僕は今まで滅多に旅行などしたことないんだけど、今回ひとり旅に行ってきました。場所は紀伊半島。自分の根本を見る旅になるんじゃないかと思いつつ。
☆1日目 8月7日(土) 日野〜名古屋〜名張
名古屋より近鉄特急で1時間半ほど、三重県名張市は紀伊半島の付け根のかなり内陸部に位置する。奈良市とも結構近い。別に観光名所でも何でもない。なぜ今回の旅の最初の目的地となったかというと、実は江戸川乱歩先生の出生地なのである。
出生地ではあるが幼年時代に名古屋に転居した乱歩先生にそこで暮らした記憶は全くない。だが、出生の地に生誕記念碑(1955年61才のときに建立)があり、また市立図書館に乱歩コーナーがあるということは知っていた。
先ずは市立図書館。駅からちょっと離れた高台の上。真新しい建物。確かに乱歩コーナーは実在した。図書館の利用案内に曰く、《本市出身の探偵小説作家、江戸川乱歩に関するコーナーで、乱歩の直筆原稿をはじめ愛用の遺品も陳列してあります。また、江戸川乱歩賞の受賞作品をはじめ、多くの推理小説を用意しています。》また、毎月第2土曜日には乱歩読書会も催されているそうだ。今度SRの例会でこの案内書配ってこよ、っと。
遺品、写真等もだが、蔵書の珍しさにも目を奪われた。揃いどころか端本すらお目にかかったこともない昭和20〜30年代の全集とかも随分あった。涎が出る。こんな図書館身近に欲しい。(でも、あとで町中をいくら探しても新古を問わず本屋が見つからなかった。そんなところでは暮らせまい。)
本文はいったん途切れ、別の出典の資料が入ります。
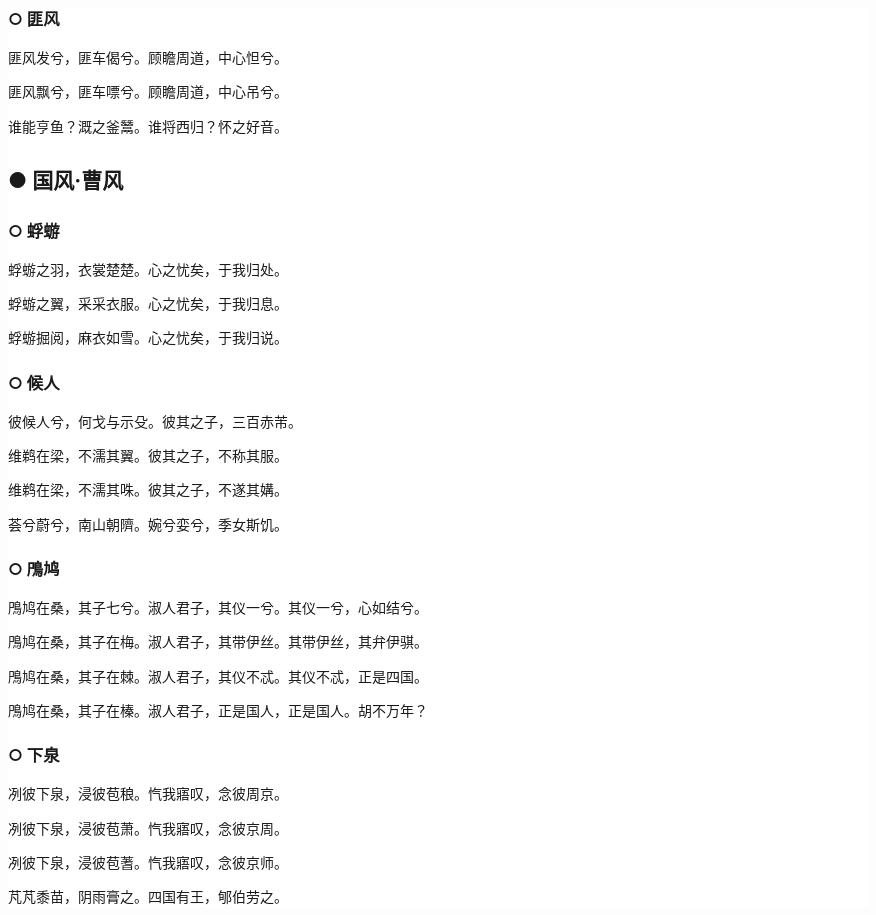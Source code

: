 
### ○ 匪风

匪风发兮，匪车偈兮。顾瞻周道，中心怛兮。

匪风飘兮，匪车嘌兮。顾瞻周道，中心吊兮。

谁能亨鱼？溉之釜鬵。谁将西归？怀之好音。







## ● 国风·曹风


### ○ 蜉蝣

蜉蝣之羽，衣裳楚楚。心之忧矣，于我归处。

蜉蝣之翼，采采衣服。心之忧矣，于我归息。

蜉蝣掘阅，麻衣如雪。心之忧矣，于我归说。


### ○ 候人

彼候人兮，何戈与示殳。彼其之子，三百赤芾。

维鹈在梁，不濡其翼。彼其之子，不称其服。

维鹈在梁，不濡其咮。彼其之子，不遂其媾。

荟兮蔚兮，南山朝隮。婉兮娈兮，季女斯饥。


### ○ 鳲鸠

鳲鸠在桑，其子七兮。淑人君子，其仪一兮。其仪一兮，心如结兮。

鳲鸠在桑，其子在梅。淑人君子，其带伊丝。其带伊丝，其弁伊骐。

鳲鸠在桑，其子在棘。淑人君子，其仪不忒。其仪不忒，正是四国。

鳲鸠在桑，其子在榛。淑人君子，正是国人，正是国人。胡不万年？


### ○ 下泉

冽彼下泉，浸彼苞稂。忾我寤叹，念彼周京。

冽彼下泉，浸彼苞萧。忾我寤叹，念彼京周。

冽彼下泉，浸彼苞蓍。忾我寤叹，念彼京师。

芃芃黍苗，阴雨膏之。四国有王，郇伯劳之。





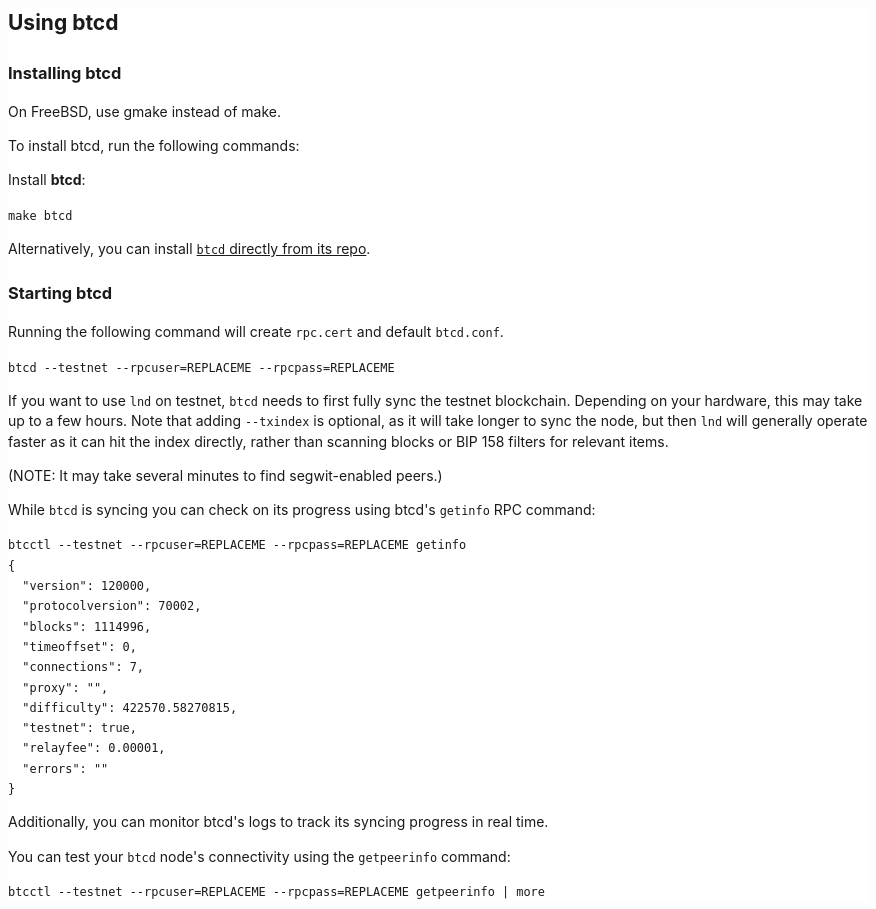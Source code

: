 ## Using btcd

### Installing btcd

On FreeBSD, use gmake instead of make.

To install btcd, run the following commands:

Install **btcd**:
```
make btcd
```

Alternatively, you can install [`btcd` directly from its
repo](https://github.com/github.com/Actinium-project/acmd/btcec).

### Starting btcd

Running the following command will create `rpc.cert` and default `btcd.conf`.

```
btcd --testnet --rpcuser=REPLACEME --rpcpass=REPLACEME
```
If you want to use `lnd` on testnet, `btcd` needs to first fully sync the
testnet blockchain. Depending on your hardware, this may take up to a few
hours. Note that adding `--txindex` is optional, as it will take longer to sync
the node, but then `lnd` will generally operate faster as it can hit the index
directly, rather than scanning blocks or BIP 158 filters for relevant items.

(NOTE: It may take several minutes to find segwit-enabled peers.)

While `btcd` is syncing you can check on its progress using btcd's `getinfo`
RPC command:
```
btcctl --testnet --rpcuser=REPLACEME --rpcpass=REPLACEME getinfo
{
  "version": 120000,
  "protocolversion": 70002,
  "blocks": 1114996,
  "timeoffset": 0,
  "connections": 7,
  "proxy": "",
  "difficulty": 422570.58270815,
  "testnet": true,
  "relayfee": 0.00001,
  "errors": ""
}
```

Additionally, you can monitor btcd's logs to track its syncing progress in real
time.

You can test your `btcd` node's connectivity using the `getpeerinfo` command:
```
btcctl --testnet --rpcuser=REPLACEME --rpcpass=REPLACEME getpeerinfo | more
```
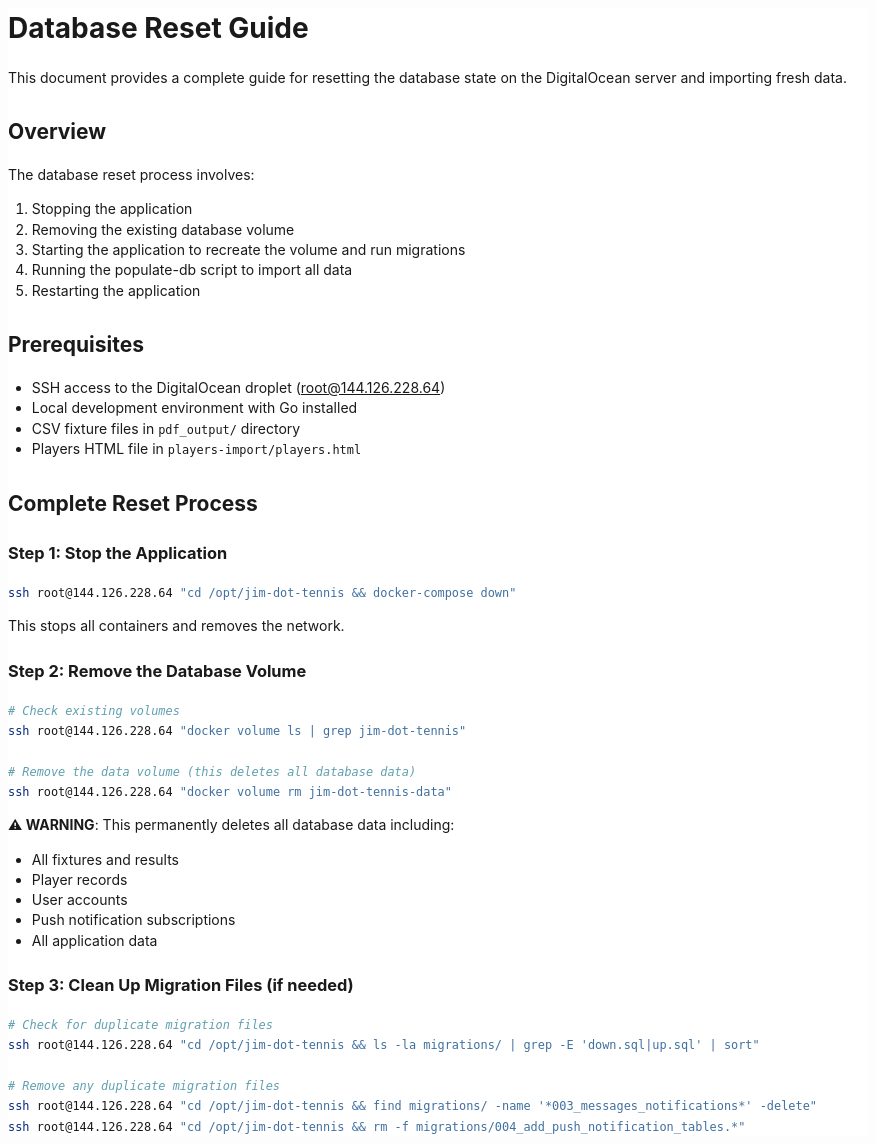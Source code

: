 # Database Reset Guide

This document provides a complete guide for resetting the database state on the DigitalOcean server and importing fresh data.

## Overview

The database reset process involves:
1. Stopping the application
2. Removing the existing database volume
3. Starting the application to recreate the volume and run migrations
4. Running the populate-db script to import all data
5. Restarting the application

## Prerequisites

- SSH access to the DigitalOcean droplet (root@144.126.228.64)
- Local development environment with Go installed
- CSV fixture files in `pdf_output/` directory
- Players HTML file in `players-import/players.html`

## Complete Reset Process

### Step 1: Stop the Application

```bash
ssh root@144.126.228.64 "cd /opt/jim-dot-tennis && docker-compose down"
```

This stops all containers and removes the network.

### Step 2: Remove the Database Volume

```bash
# Check existing volumes
ssh root@144.126.228.64 "docker volume ls | grep jim-dot-tennis"

# Remove the data volume (this deletes all database data)
ssh root@144.126.228.64 "docker volume rm jim-dot-tennis-data"
```

**⚠️ WARNING**: This permanently deletes all database data including:
- All fixtures and results
- Player records
- User accounts
- Push notification subscriptions
- All application data

### Step 3: Clean Up Migration Files (if needed)

```bash
# Check for duplicate migration files
ssh root@144.126.228.64 "cd /opt/jim-dot-tennis && ls -la migrations/ | grep -E 'down.sql|up.sql' | sort"

# Remove any duplicate migration files
ssh root@144.126.228.64 "cd /opt/jim-dot-tennis && find migrations/ -name '*003_messages_notifications*' -delete"
ssh root@144.126.228.64 "cd /opt/jim-dot-tennis && rm -f migrations/004_add_push_notification_tables.*"
```
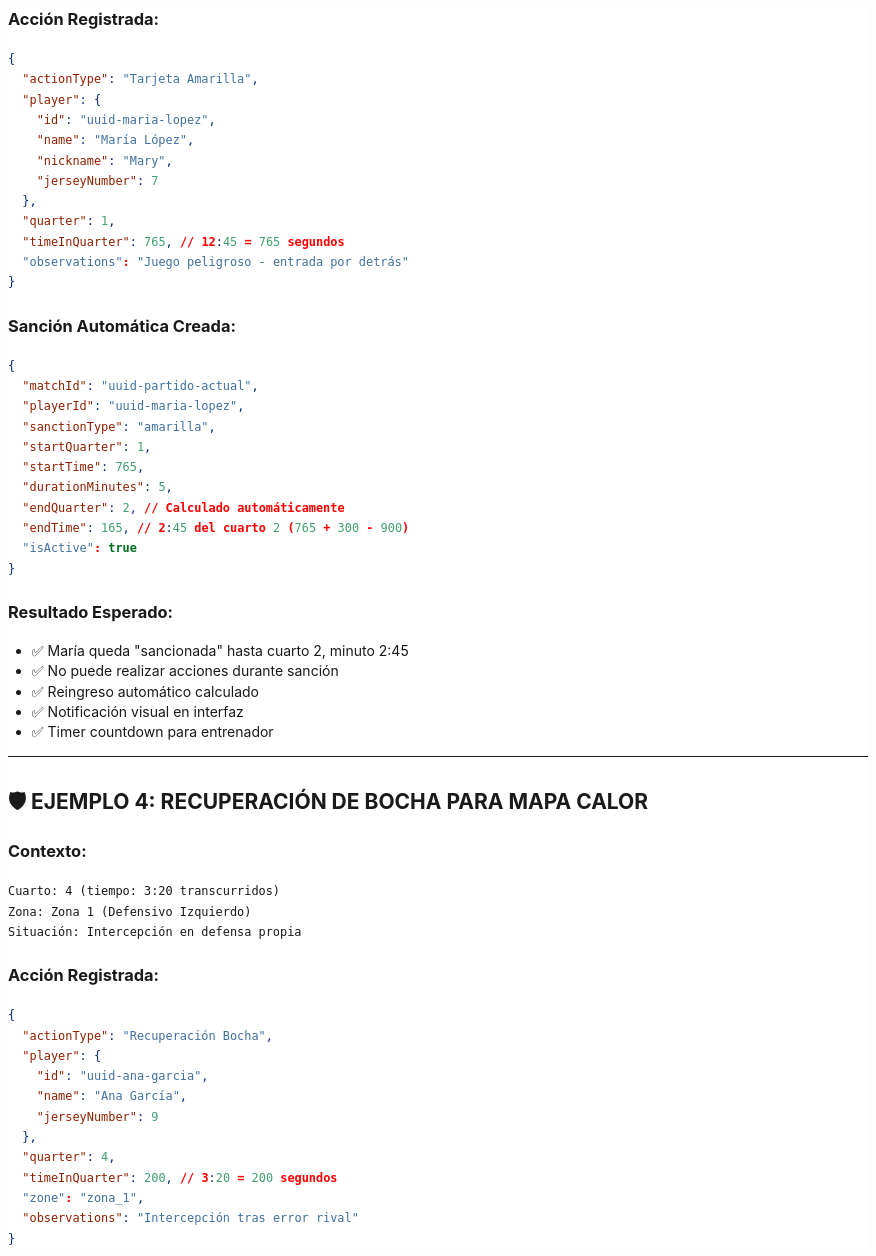 ### Acción Registrada:
```json
{
  "actionType": "Tarjeta Amarilla",
  "player": {
    "id": "uuid-maria-lopez",
    "name": "María López",
    "nickname": "Mary", 
    "jerseyNumber": 7
  },
  "quarter": 1,
  "timeInQuarter": 765, // 12:45 = 765 segundos
  "observations": "Juego peligroso - entrada por detrás"
}
```

### Sanción Automática Creada:
```json
{
  "matchId": "uuid-partido-actual",
  "playerId": "uuid-maria-lopez", 
  "sanctionType": "amarilla",
  "startQuarter": 1,
  "startTime": 765,
  "durationMinutes": 5,
  "endQuarter": 2, // Calculado automáticamente
  "endTime": 165, // 2:45 del cuarto 2 (765 + 300 - 900)
  "isActive": true
}
```

### Resultado Esperado:
- ✅ María queda "sancionada" hasta cuarto 2, minuto 2:45
- ✅ No puede realizar acciones durante sanción
- ✅ Reingreso automático calculado
- ✅ Notificación visual en interfaz
- ✅ Timer countdown para entrenador

---

## 🛡️ EJEMPLO 4: RECUPERACIÓN DE BOCHA PARA MAPA CALOR

### Contexto:
```
Cuarto: 4 (tiempo: 3:20 transcurridos)  
Zona: Zona 1 (Defensivo Izquierdo)
Situación: Intercepción en defensa propia
```

### Acción Registrada:
```json
{
  "actionType": "Recuperación Bocha",
  "player": {
    "id": "uuid-ana-garcia",
    "name": "Ana García",
    "jerseyNumber": 9
  },
  "quarter": 4,
  "timeInQuarter": 200, // 3:20 = 200 segundos
  "zone": "zona_1",
  "observations": "Intercepción tras error rival"
}
```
92年には《ランラン乱歩祭》とかいうのが開かれたそうだ。生誕百年の来年にも何かやるんだろうな。観光資源のないところは大変だ。
宿にチェックイン後、雨振る夕闇の中を生誕碑探索に出立。場所がよくわからず、地図買ったら一発だった。名張市新町桝田医院の敷地内に立てられているとのことだったが、市街地図に医院が名前で乗っている。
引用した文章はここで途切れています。